Below are lines of data; give the number of them that contain "setup", and only that.

> [Source records]

· · · · · · ·

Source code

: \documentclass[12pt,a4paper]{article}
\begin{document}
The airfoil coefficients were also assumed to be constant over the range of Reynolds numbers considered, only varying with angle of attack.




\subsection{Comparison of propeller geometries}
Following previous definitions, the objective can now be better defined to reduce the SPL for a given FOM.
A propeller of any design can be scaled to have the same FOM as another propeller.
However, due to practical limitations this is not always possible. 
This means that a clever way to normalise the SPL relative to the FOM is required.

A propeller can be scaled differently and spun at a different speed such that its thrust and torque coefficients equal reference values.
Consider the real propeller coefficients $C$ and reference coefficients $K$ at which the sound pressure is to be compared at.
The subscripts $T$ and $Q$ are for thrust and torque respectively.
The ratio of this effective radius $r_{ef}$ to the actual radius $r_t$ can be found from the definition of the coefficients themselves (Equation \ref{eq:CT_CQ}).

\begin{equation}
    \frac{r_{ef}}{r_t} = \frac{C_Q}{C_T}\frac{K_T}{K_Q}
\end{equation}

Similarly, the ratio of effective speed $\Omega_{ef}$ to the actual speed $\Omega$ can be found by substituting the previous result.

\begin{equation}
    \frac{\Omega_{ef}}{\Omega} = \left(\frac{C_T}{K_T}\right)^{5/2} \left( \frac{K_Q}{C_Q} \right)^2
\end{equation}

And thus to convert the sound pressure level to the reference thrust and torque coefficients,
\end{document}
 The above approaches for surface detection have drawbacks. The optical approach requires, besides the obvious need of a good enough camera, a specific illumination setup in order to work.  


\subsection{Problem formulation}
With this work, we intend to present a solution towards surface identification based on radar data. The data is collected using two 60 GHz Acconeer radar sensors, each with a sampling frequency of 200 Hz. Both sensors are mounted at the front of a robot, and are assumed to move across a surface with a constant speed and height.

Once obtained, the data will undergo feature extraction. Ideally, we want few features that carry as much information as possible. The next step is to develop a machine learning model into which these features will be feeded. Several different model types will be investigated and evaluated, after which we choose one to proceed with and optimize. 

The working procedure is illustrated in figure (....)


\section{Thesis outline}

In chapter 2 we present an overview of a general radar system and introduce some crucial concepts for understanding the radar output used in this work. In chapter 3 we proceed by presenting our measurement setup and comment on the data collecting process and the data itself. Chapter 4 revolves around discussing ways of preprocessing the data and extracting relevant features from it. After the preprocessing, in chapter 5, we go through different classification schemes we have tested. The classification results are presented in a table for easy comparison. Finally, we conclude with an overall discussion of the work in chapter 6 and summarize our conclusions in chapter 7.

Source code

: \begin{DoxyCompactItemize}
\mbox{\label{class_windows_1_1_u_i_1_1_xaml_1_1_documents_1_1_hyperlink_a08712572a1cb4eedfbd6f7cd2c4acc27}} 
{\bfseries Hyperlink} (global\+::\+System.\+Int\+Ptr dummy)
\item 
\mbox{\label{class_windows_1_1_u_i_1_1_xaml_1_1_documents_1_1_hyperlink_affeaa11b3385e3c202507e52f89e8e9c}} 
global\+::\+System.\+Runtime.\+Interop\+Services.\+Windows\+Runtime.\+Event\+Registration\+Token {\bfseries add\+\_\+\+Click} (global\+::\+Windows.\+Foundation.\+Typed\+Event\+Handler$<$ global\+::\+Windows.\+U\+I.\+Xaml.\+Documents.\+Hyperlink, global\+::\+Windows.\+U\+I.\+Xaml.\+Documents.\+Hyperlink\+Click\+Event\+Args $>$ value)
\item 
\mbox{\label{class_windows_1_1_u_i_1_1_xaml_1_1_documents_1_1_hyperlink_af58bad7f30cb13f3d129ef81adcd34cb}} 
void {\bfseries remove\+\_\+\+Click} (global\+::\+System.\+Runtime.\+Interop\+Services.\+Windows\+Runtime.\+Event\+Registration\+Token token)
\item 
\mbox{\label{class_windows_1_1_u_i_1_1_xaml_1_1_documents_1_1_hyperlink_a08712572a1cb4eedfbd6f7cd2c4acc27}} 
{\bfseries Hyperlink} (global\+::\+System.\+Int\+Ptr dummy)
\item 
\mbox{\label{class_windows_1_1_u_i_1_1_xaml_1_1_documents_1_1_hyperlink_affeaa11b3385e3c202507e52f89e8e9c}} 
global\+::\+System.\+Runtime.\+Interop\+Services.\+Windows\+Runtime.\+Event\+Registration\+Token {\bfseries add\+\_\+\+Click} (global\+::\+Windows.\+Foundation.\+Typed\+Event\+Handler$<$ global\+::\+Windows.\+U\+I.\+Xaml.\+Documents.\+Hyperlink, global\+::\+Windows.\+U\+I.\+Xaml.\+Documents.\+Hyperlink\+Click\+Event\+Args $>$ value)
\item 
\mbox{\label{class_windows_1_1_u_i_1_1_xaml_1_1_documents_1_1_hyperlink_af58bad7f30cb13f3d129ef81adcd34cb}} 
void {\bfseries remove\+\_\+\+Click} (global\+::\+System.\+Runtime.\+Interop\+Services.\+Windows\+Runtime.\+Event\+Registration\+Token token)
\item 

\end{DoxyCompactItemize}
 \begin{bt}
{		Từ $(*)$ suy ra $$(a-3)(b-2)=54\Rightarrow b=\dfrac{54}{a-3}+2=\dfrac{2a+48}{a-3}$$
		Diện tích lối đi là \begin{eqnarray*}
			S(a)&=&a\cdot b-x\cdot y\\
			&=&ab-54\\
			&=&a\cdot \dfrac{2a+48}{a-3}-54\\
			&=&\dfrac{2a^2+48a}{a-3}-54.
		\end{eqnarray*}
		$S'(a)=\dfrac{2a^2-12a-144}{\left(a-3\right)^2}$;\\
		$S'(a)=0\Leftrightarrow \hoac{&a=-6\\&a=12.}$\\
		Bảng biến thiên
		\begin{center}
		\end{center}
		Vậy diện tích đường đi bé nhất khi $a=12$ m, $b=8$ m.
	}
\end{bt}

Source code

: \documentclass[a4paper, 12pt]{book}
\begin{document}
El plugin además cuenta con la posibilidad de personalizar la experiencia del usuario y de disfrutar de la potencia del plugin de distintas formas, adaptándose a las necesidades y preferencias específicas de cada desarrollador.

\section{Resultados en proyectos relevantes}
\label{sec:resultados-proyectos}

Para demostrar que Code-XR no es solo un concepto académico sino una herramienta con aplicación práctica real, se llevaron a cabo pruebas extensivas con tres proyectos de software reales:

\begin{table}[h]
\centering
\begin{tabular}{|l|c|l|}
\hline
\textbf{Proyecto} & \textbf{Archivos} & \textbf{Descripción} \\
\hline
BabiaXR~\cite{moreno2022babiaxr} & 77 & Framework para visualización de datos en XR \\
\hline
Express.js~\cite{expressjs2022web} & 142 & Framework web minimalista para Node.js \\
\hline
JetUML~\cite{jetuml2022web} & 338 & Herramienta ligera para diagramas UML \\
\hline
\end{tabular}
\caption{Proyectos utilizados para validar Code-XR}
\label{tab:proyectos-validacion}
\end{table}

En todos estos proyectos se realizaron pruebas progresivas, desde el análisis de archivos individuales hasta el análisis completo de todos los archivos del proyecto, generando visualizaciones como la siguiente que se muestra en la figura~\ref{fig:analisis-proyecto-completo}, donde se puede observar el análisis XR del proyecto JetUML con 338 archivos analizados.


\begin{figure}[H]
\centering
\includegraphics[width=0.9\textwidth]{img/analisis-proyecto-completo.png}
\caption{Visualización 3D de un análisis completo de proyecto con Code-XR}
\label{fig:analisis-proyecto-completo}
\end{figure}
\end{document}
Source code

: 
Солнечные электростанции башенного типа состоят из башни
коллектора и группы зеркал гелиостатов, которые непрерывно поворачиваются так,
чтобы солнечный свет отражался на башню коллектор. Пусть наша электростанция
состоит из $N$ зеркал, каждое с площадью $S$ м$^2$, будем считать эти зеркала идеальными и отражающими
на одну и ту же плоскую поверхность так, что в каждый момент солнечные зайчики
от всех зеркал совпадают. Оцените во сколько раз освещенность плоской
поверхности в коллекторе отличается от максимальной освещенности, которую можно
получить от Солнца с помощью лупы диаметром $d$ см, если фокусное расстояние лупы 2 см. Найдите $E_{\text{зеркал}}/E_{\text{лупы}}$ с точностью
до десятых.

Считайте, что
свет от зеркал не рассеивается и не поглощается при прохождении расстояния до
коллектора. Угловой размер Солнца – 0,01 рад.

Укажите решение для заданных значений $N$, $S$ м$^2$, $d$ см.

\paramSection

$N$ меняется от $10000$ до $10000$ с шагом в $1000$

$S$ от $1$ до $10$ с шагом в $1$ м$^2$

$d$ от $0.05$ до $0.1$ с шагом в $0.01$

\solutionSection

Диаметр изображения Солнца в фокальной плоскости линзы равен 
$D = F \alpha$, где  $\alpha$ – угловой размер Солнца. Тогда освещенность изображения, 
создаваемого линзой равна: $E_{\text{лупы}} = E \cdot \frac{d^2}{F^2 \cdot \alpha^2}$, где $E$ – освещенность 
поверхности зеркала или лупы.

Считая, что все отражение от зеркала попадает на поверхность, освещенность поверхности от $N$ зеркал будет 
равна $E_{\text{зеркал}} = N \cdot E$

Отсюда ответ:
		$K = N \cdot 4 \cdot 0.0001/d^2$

· · · · · · ·

> [Exercise response] 2